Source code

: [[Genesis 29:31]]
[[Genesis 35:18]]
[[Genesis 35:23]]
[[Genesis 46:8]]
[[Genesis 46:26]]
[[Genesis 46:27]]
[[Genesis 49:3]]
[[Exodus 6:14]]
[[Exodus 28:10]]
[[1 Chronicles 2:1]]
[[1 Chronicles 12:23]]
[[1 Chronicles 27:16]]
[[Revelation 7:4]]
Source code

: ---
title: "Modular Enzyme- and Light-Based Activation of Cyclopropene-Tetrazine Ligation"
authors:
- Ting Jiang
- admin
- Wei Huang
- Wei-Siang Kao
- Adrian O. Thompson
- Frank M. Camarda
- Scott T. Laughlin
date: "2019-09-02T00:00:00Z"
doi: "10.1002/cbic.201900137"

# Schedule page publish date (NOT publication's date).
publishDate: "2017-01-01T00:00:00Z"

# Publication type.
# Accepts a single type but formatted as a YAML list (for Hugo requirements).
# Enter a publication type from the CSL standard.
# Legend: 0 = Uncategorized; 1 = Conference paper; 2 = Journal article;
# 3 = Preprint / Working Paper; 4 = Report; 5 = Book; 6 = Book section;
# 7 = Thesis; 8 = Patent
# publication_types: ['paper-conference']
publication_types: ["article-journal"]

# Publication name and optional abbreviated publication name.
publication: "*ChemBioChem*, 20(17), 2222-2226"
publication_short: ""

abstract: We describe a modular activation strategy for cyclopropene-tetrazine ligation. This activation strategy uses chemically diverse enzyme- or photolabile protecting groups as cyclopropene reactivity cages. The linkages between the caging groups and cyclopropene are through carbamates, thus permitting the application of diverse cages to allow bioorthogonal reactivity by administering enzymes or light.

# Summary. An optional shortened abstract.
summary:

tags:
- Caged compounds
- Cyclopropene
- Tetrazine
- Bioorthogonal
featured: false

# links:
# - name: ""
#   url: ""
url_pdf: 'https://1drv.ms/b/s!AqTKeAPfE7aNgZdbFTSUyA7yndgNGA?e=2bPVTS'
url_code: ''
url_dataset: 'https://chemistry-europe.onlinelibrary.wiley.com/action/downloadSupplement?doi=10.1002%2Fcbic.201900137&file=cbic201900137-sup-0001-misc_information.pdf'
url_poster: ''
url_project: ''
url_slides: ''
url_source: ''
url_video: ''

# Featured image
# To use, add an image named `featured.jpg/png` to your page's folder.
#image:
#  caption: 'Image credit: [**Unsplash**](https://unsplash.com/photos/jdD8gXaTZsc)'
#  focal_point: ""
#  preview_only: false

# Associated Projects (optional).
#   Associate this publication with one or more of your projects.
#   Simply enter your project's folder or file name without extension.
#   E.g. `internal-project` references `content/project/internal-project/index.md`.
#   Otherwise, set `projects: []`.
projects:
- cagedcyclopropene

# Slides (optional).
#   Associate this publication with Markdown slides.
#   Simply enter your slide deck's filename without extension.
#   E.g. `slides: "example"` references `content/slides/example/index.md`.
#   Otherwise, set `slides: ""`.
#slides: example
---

· · · ·

## PROBLEM:
Filter the records above down to the lines containing "references".

## SOLUTION TO THE EXERCISE:
#   E.g. `internal-project` references `content/project/internal-project/index.md`.
#   E.g. `slides: "example"` references `content/slides/example/index.md`.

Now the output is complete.